All of these benchmarks, their inputs, and the Unix
script used to run them, are
online
and can be downloaded using anonymous
svn checkout.
The timings for Ikarus include just-in-time compilation.
The timings for PLT Scheme include just-in-time assembly
but do not include ahead-of-time compilation to byte code.
The Larceny and Petit Larceny timings do not include
ahead-of-time compilation to machine code.
Compilation time will be excluded for all implementations
that offer a documented process for separate compilation.
This pseudo-benchmark is an aggregate statistic that
shows the geometric mean for all benchmarks.
Where other benchmarks display timings in seconds,
the numerical scores for the geometric mean show the
(geometric) average ratio of the system's time to
the fastest system's time.
An average ratio of 1.0 is the lowest possible, and
can be achieved only by a system that is fastest on
every benchmark.
To discourage implementors from pursuing speed at the
expense of compatibility, systems that yield incorrect
results or cannot run a benchmark are arbitrarily
considered to be ten times as slow on that benchmark
as the slowest system that yields correct results.
Gabriel Benchmarks
Browsing a data base, a Gabriel benchmark, 1000 iterations.
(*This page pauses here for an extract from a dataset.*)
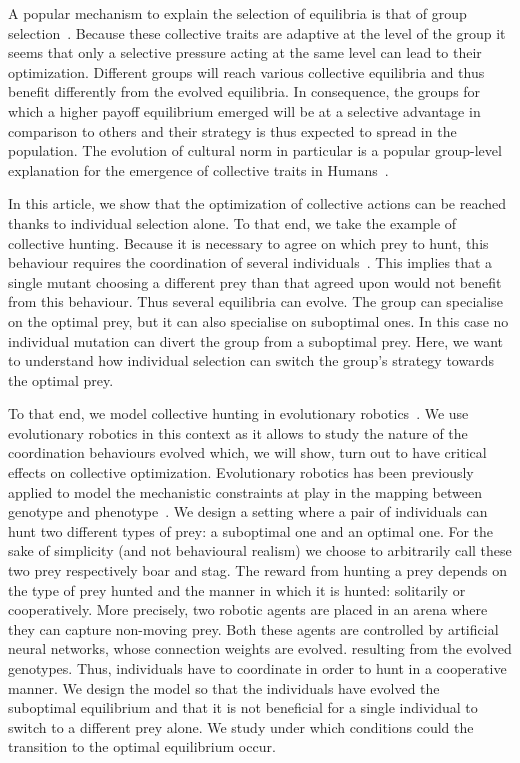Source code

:   A popular mechanism to explain the selection of equilibria is that of group selection~\parencite{Boyd1990}. Because these collective traits are adaptive at the level of the group it seems that only a selective pressure acting at the same level can lead to their optimization. Different groups will reach various collective equilibria and thus benefit differently from the evolved equilibria. In consequence, the groups for which a higher payoff equilibrium emerged will be at a selective advantage in comparison to others and their strategy is thus expected to spread in the population. The evolution of cultural norm in particular is a popular group-level explanation for the emergence of collective traits in Humans~\parencite{Boyd2002, Binmore2011, Smaldino2014}.

  In this article, we show that the optimization of collective actions can be reached thanks to individual selection alone. To that end, we take the example of collective hunting. Because it is necessary to agree on which prey to hunt, this behaviour requires the coordination of several individuals~\parencite{Alvard2002, Alvard2003, Drea2009a}. This implies that a single mutant choosing a different prey than that agreed upon would not benefit from this behaviour. Thus several equilibria can evolve. The group can specialise on the optimal prey, but it can also specialise on suboptimal ones. In this case no individual mutation can divert the group from a suboptimal prey. Here, we want to understand how individual selection can switch the group's strategy towards the optimal prey.

  To that end, we model collective hunting in evolutionary robotics~\parencite{Nolfi2000, Doncieux2015a}. We use evolutionary robotics in this context as it allows to study the nature of the coordination behaviours evolved which, we will show, turn out to have critical effects on collective optimization. Evolutionary robotics has been previously applied to model the mechanistic constraints at play in the mapping between genotype and phenotype~\parencite{Mitri2013, Trianni2014b, Bernard2016a}. We design a setting where a pair of individuals can hunt two different types of prey: a suboptimal one and an optimal one. For the sake of simplicity (and not behavioural realism) we choose to arbitrarily call these two prey respectively boar and stag. The reward from hunting a prey depends on the type of prey hunted and the manner in which it is hunted: solitarily or cooperatively. More precisely, two robotic agents are placed in an arena where they can capture non-moving prey. Both these agents are controlled by artificial neural networks, whose connection weights are evolved. resulting from the evolved genotypes. Thus, individuals have to coordinate in order to hunt in a cooperative manner. We design the model so that the individuals have evolved the suboptimal equilibrium and that it is not beneficial for a single individual to switch to a different prey alone. We study under which conditions could the transition to the optimal equilibrium occur.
[May be a test of string->symbol
and/or
symbol->string
.]
Symbolic differentiation, a Gabriel benchmark,
ten million iterations.
Table-driven symbolic differentiation, a Gabriel benchmark,
ten million iterations.
Uses hashtables and association lists instead of the original
benchmark's property lists.
Destructive list operations, a Gabriel benchmark, 1000 iterations
of a 600x50 problem.
Divides 1000 by 2 using lists as a unary notation for integers,
a Gabriel benchmark, one million iterations.
This benchmark tests
null?
, cons
, car
,
cdr
, and little else.
This benchmark is the same as diviter
except it uses deep recursion instead of iteration.
Combinatorial search of a state space, a Gabriel benchmark, 500 iterations.
A test of arrays and classical compiler optimizations.
This benchmark was originally written in Pascal by Forrest Baskett.
Another combinatorial search similar to
puzzle
,
a Gabriel benchmark,
50 iterations.
A triply recursive integer function related to the Takeuchi function,
a Gabriel benchmark.
10 iterations of (tak 32 16 8)
.
A test of non-tail calls and arithmetic.
[Historical note:
The Symbolics 3600 performed 1 iteration of (tak 18 12 6)
in 0.43 seconds using generic arithmetic.
On our test machine, Larceny runs that benchmark in 0.00083 seconds.
That's 500 times as fast.]
The tak:32:16:8
benchmark
using lists to represent integers, a Gabriel benchmark
(with different arguments), 2 iterations.
The takl
benchmark contains a
peculiar boolean expression. Rewriting that expression into a
more readable idiom allows some compilers to generate better
code for it.
The tak:32:16:8
benchmark
in continuation-passing style, 5 iterations.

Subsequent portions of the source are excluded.